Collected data
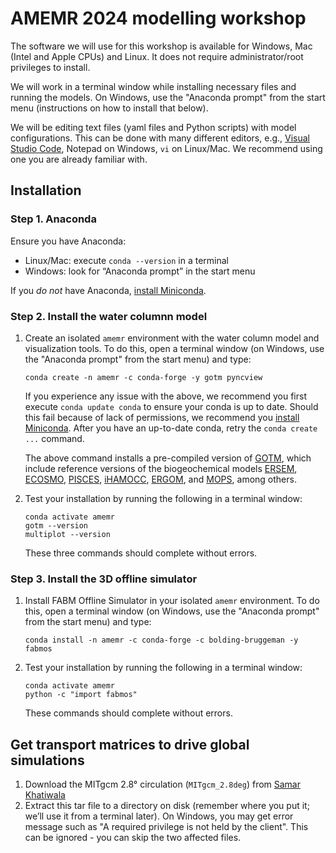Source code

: # AMEMR 2024 modelling workshop

The software we will use for this workshop is available for Windows, Mac (Intel and Apple CPUs) and Linux.
It does not require administrator/root privileges to install.

We will work in a terminal window while installing necessary files and running the models.
On Windows, use the "Anaconda prompt" from the start menu (instructions on how to install that below).

We will be editing text files (yaml files and Python scripts) with model configurations. This can be done with many different editors, e.g., [Visual Studio Code](https://code.visualstudio.com/), Notepad on Windows, `vi` on Linux/Mac. We recommend using one you are already familiar with.

## Installation

### Step 1. Anaconda

Ensure you have Anaconda:
- Linux/Mac: execute `conda --version` in a terminal
- Windows: look for “Anaconda prompt” in the start menu

If you *do not* have Anaconda, [install Miniconda](https://docs.anaconda.com/miniconda/miniconda-install/).

### Step 2. Install the water columnn model

1. Create an isolated `amemr` environment with the water column model and visualization tools.
   To do this, open a terminal window (on Windows, use the "Anaconda prompt" from the start menu) and type:
   ```
   conda create -n amemr -c conda-forge -y gotm pyncview
   ```

   If you experience any issue with the above, we recommend you first execute `conda update conda` to ensure your conda is up to date.
   Should this fail because of lack of permissions, we recommend you [install Miniconda](https://docs.anaconda.com/miniconda/miniconda-install/).
   After you have an up-to-date conda, retry the `conda create ...` command.

   The above command installs a pre-compiled version of [GOTM](https://gotm.net), which include reference versions of the biogeochemical models [ERSEM](http://ersem.com), [ECOSMO](https://doi.org/10.5194/gmd-15-3901-2022), [PISCES](https://www.pisces-community.org/), [iHAMOCC](https://doi.org/10.5194/gmd-13-2393-2020), [ERGOM](https://ergom.net/), and [MOPS](https://doi.org/10.5194/gmd-8-2929-2015), among others.

2. Test your installation by running the following in a terminal window:
   ```
   conda activate amemr
   gotm --version
   multiplot --version
   ```
   These three commands should complete without errors.

### Step 3. Install the 3D offline simulator

1. Install FABM Offline Simulator in your isolated `amemr` environment.
   To do this, open a terminal window (on Windows, use the "Anaconda prompt" from the start menu) and type:
   ```
   conda install -n amemr -c conda-forge -c bolding-bruggeman -y fabmos
   ```

2. Test your installation by running the following in a terminal window:
   ```
   conda activate amemr
   python -c "import fabmos"
   ```
   These commands should complete without errors.

## Get transport matrices to drive global simulations

1. Download the MITgcm 2.8° circulation (`MITgcm_2.8deg`) from [Samar Khatiwala](http://kelvin.earth.ox.ac.uk/spk/Research/TMM/TransportMatrixConfigs/)
2. Extract this tar file to a directory on disk (remember where you put it; we’ll use it from a terminal later). On Windows, you may get error message such as "A required privilege is not held by the client". This can be ignored - you can skip the two affected files.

Work task: Leave the pictures out and print the records above exactly as they stand.

Expected answer:
Source code

: # AMEMR 2024 modelling workshop

The software we will use for this workshop is available for Windows, Mac (Intel and Apple CPUs) and Linux.
It does not require administrator/root privileges to install.

We will work in a terminal window while installing necessary files and running the models.
On Windows, use the "Anaconda prompt" from the start menu (instructions on how to install that below).

We will be editing text files (yaml files and Python scripts) with model configurations. This can be done with many different editors, e.g., [Visual Studio Code](https://code.visualstudio.com/), Notepad on Windows, `vi` on Linux/Mac. We recommend using one you are already familiar with.

## Installation

### Step 1. Anaconda

Ensure you have Anaconda:
- Linux/Mac: execute `conda --version` in a terminal
- Windows: look for “Anaconda prompt” in the start menu

If you *do not* have Anaconda, [install Miniconda](https://docs.anaconda.com/miniconda/miniconda-install/).

### Step 2. Install the water columnn model

1. Create an isolated `amemr` environment with the water column model and visualization tools.
   To do this, open a terminal window (on Windows, use the "Anaconda prompt" from the start menu) and type:
   ```
   conda create -n amemr -c conda-forge -y gotm pyncview
   ```

   If you experience any issue with the above, we recommend you first execute `conda update conda` to ensure your conda is up to date.
   Should this fail because of lack of permissions, we recommend you [install Miniconda](https://docs.anaconda.com/miniconda/miniconda-install/).
   After you have an up-to-date conda, retry the `conda create ...` command.

   The above command installs a pre-compiled version of [GOTM](https://gotm.net), which include reference versions of the biogeochemical models [ERSEM](http://ersem.com), [ECOSMO](https://doi.org/10.5194/gmd-15-3901-2022), [PISCES](https://www.pisces-community.org/), [iHAMOCC](https://doi.org/10.5194/gmd-13-2393-2020), [ERGOM](https://ergom.net/), and [MOPS](https://doi.org/10.5194/gmd-8-2929-2015), among others.

2. Test your installation by running the following in a terminal window:
   ```
   conda activate amemr
   gotm --version
   multiplot --version
   ```
   These three commands should complete without errors.

### Step 3. Install the 3D offline simulator

1. Install FABM Offline Simulator in your isolated `amemr` environment.
   To do this, open a terminal window (on Windows, use the "Anaconda prompt" from the start menu) and type:
   ```
   conda install -n amemr -c conda-forge -c bolding-bruggeman -y fabmos
   ```

2. Test your installation by running the following in a terminal window:
   ```
   conda activate amemr
   python -c "import fabmos"
   ```
   These commands should complete without errors.

## Get transport matrices to drive global simulations

1. Download the MITgcm 2.8° circulation (`MITgcm_2.8deg`) from [Samar Khatiwala](http://kelvin.earth.ox.ac.uk/spk/Research/TMM/TransportMatrixConfigs/)
2. Extract this tar file to a directory on disk (remember where you put it; we’ll use it from a terminal later). On Windows, you may get error message such as "A required privilege is not held by the client". This can be ignored - you can skip the two affected files.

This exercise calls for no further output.